Sirius, the brightest “star” when seen from Earth is actually a binary system.
The distance between Sirius A and B is comparable to the distance between Sol and Uranus.
Alpha Centauri C, the nearest star to our sun, is too dim to for the naked eye, yet a mere 4.22 light years away.
It’s a red dwarf (M5.5Ve) only one-tenth as massive as Sol.
There are 10 stars within 10 light years of our sun. Within 100 light years, more than 500 type-G stars are known.
Within 1000 light years, perhaps a million stars exist. A mere 20 light years from us, a planet which has liquid water
(though 5 times Earth's gravity) has been already ascertained.
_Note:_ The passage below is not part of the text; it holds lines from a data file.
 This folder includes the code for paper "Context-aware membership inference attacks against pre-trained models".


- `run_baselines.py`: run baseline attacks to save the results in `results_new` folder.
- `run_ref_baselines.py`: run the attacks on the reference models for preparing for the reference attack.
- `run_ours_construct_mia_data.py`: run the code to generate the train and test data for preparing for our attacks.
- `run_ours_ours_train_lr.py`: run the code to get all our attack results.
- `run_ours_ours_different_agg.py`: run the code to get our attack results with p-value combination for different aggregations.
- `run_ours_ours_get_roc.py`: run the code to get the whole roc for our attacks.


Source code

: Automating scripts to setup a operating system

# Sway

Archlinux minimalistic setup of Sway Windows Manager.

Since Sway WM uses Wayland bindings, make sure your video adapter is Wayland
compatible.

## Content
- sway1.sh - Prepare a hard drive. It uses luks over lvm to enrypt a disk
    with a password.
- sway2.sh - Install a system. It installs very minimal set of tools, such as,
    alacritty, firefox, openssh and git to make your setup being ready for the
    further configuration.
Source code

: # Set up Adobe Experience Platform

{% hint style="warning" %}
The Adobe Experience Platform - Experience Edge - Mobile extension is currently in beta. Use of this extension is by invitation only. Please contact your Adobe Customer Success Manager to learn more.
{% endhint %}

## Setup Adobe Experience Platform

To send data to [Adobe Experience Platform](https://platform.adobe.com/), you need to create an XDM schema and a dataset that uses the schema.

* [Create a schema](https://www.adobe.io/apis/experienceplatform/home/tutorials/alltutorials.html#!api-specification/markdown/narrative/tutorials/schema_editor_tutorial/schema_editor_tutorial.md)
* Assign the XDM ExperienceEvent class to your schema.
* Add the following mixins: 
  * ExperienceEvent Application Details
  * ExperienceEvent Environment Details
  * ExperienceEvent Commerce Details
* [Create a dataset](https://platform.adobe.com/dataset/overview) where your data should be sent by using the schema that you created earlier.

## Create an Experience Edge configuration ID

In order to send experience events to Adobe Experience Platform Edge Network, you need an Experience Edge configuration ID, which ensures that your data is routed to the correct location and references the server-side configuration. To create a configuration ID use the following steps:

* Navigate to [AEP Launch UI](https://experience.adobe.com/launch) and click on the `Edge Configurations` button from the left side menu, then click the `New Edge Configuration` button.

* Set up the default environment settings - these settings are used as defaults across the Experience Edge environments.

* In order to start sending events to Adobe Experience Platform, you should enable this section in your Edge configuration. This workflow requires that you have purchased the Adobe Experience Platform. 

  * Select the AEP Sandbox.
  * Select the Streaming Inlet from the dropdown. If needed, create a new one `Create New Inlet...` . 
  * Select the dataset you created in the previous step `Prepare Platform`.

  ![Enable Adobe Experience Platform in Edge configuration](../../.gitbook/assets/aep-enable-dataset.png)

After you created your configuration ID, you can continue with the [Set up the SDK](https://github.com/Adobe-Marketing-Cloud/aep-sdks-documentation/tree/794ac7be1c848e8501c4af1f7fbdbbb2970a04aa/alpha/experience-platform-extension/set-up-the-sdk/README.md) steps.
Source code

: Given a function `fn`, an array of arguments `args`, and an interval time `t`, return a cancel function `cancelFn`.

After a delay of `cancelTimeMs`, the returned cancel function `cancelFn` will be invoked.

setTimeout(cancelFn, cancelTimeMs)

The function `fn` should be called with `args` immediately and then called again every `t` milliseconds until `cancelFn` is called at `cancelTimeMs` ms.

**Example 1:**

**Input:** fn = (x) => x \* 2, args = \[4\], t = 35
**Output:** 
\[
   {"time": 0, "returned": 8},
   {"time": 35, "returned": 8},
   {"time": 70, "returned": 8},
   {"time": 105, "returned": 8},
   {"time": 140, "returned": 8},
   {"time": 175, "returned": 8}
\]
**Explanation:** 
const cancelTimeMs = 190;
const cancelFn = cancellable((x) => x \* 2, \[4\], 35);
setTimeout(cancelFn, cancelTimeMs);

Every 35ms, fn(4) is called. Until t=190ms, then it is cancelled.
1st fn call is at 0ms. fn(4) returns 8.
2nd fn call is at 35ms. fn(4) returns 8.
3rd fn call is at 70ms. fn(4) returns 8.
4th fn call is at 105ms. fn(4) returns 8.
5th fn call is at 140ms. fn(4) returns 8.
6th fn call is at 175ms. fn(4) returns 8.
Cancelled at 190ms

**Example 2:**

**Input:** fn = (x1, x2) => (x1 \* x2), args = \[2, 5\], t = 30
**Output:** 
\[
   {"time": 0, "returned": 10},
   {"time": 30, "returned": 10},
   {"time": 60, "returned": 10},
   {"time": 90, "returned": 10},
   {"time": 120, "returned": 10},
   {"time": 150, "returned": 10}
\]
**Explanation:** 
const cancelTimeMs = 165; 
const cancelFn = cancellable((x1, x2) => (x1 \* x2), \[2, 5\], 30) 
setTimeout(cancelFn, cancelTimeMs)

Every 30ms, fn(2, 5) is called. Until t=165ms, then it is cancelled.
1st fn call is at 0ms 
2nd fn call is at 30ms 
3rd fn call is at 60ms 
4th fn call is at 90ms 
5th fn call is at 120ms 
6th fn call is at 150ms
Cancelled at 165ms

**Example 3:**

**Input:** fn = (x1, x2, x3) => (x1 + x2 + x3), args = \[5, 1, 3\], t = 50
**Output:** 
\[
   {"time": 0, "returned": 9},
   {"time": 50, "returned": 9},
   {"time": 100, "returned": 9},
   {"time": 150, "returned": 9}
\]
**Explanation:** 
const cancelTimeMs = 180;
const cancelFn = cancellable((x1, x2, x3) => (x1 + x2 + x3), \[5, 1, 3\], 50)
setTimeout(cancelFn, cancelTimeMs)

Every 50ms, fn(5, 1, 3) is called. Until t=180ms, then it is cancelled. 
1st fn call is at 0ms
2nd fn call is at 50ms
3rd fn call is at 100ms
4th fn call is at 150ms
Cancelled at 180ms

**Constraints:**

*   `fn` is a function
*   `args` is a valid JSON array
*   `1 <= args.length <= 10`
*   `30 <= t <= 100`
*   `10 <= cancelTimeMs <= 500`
This galaxy, 100,000 light years across and a thousand light years wide, has about 200-400 billion stars as well as a black hole eating at its center.
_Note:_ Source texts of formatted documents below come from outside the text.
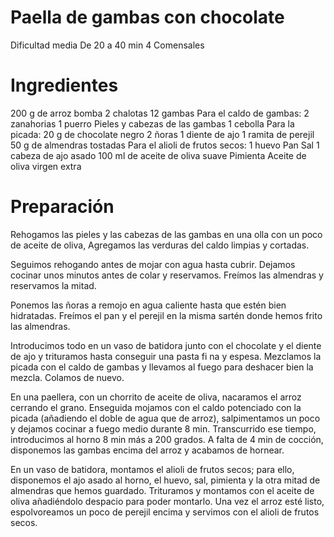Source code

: # Paella de gambas con chocolate

Dificultad media
De 20 a 40 min
4 Comensales

# Ingredientes

200 g de arroz bomba
2 chalotas
12 gambas
Para el caldo de gambas:
2 zanahorias
1 puerro
Pieles y cabezas de las gambas
1 cebolla
Para la picada:
20 g de chocolate negro
2 ñoras
1 diente de ajo
1 ramita de perejil
50 g de almendras tostadas
Para el alioli de frutos secos:
1 huevo
Pan
Sal
1 cabeza de ajo asado
100 ml de aceite de oliva suave
Pimienta
Aceite de oliva virgen extra



# Preparación

Rehogamos las pieles y las cabezas de las gambas en una olla con un poco de aceite de oliva, Agregamos las verduras del caldo limpias y cortadas. 

Seguimos rehogando antes de mojar con agua hasta cubrir. Dejamos cocinar unos minutos antes de colar y reservamos. Freímos las almendras y reservamos la mitad. 

Ponemos las ñoras a remojo en agua caliente hasta que estén bien hidratadas. Freímos el pan y el perejil en la misma sartén donde hemos frito las almendras. 

Introducimos todo en un vaso de batidora junto con el chocolate y el diente de ajo y trituramos hasta conseguir una pasta fi na y espesa. Mezclamos la picada con el caldo de gambas y llevamos al fuego para deshacer bien la mezcla. Colamos de nuevo. 

En una paellera, con un chorrito de aceite de oliva, nacaramos el arroz cerrando el grano. Enseguida mojamos con el caldo potenciado con la picada (añadiendo el doble de agua que de arroz), salpimentamos un poco y dejamos cocinar a fuego medio durante 8 min. Transcurrido ese tiempo, introducimos al horno 8 min más a 200 grados. A falta de 4 min de cocción, disponemos las gambas encima del arroz y acabamos de hornear.

En un vaso de batidora, montamos el alioli de frutos secos; para ello, disponemos el ajo asado al horno, el huevo, sal, pimienta y la otra mitad de almendras que hemos guardado. Trituramos y montamos con el aceite de oliva añadiéndolo despacio para poder montarlo. Una vez el arroz esté listo, espolvoreamos un poco de perejil encima y servimos con el alioli de frutos secos.

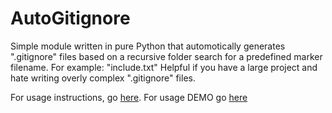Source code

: # AutoGitignore
Simple module written in pure Python that automotically generates ".gitignore" files based on a recursive folder search for a predefined marker filename. For example: "include.txt" Helpful if you have a large project and hate writing overly complex ".gitignore" files.

For usage instructions, go [here](Demo/README.md).
For usage DEMO go [here](Demo/demo.ipynb)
The nearest galaxy, Andromeda, is 2.2 million light years away and the only object in the sky visible to the naked eye beyond the Milky Way.
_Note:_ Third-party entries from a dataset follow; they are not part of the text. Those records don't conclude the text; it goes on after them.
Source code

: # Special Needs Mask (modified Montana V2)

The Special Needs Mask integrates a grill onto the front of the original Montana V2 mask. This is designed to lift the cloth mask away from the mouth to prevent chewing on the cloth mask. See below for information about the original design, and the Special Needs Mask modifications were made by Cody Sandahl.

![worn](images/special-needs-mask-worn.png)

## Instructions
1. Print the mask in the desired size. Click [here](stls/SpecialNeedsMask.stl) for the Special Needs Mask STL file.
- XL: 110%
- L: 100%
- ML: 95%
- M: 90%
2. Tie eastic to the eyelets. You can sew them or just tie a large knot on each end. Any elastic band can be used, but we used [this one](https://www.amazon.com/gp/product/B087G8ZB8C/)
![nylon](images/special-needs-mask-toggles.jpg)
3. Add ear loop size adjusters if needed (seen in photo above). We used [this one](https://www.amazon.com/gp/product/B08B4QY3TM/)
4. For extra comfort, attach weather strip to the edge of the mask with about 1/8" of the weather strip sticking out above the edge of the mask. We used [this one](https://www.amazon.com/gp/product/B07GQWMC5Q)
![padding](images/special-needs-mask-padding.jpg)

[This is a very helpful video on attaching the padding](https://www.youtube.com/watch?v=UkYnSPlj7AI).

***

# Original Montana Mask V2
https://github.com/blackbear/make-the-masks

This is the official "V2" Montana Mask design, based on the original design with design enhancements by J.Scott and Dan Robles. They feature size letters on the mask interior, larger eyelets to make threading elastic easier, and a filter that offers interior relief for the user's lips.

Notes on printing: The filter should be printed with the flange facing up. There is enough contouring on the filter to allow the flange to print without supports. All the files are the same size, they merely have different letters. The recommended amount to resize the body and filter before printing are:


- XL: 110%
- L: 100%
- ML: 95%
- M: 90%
The Andromeda galaxy is approaching us at 100 to 140 kilometers per second and is expected to collide with our galaxy in another 3 or 4 billion years.
Only half-a-billionth of the energy released by the sun ever reaches the Earth.
On the other side of our galaxy, about 45,000 light-years from Earth, is a star (LBV 1806-20) shining 40 million times more brightly than the Sun.
That star will hypernova in a few million years.
A billion years ago a day on Earth lasted about 18 hours and one lunar orbit was merely 20 days. As a consequence of friction and gravitational pulls,
our planet’s rotation is gradually slowing at the rate of 2.2 seconds per 100,000 years. The moon is also moving away from the Earth about 3 cm per year.
Some 19,000 meteorites (weighing 6 tons in total) hit the Earth each day. Most of them burn up in the atmosphere.
Once every thousand years or so a meteorite large enough to destroy a city impacts Earth.
Once ever 250,000 years or so one large enough to impact the global climate drops by.
Fortunately for us, Jupiter attracts many of the meteorites within our solar system.
If the Earth were the size of an apple, its atmosphere would be even thinner than an apple's skin.
At this point in time humans have no impact on our planet's mantle or core, but collectively we do influence its atmosphere.
About 99.85 % of the mass of our solar system is contained in the Sun itself. Jupiter, the fifth planet, has more mass the all other planets combined.
If the Earth were the size of a dot, the Sun would be a giant grapefruit. Keep this in mind when your problems feel “big” . . .
Each of these facts in isolation might seem rather ordinary – but taken together they point out an extrordinary set of conditions.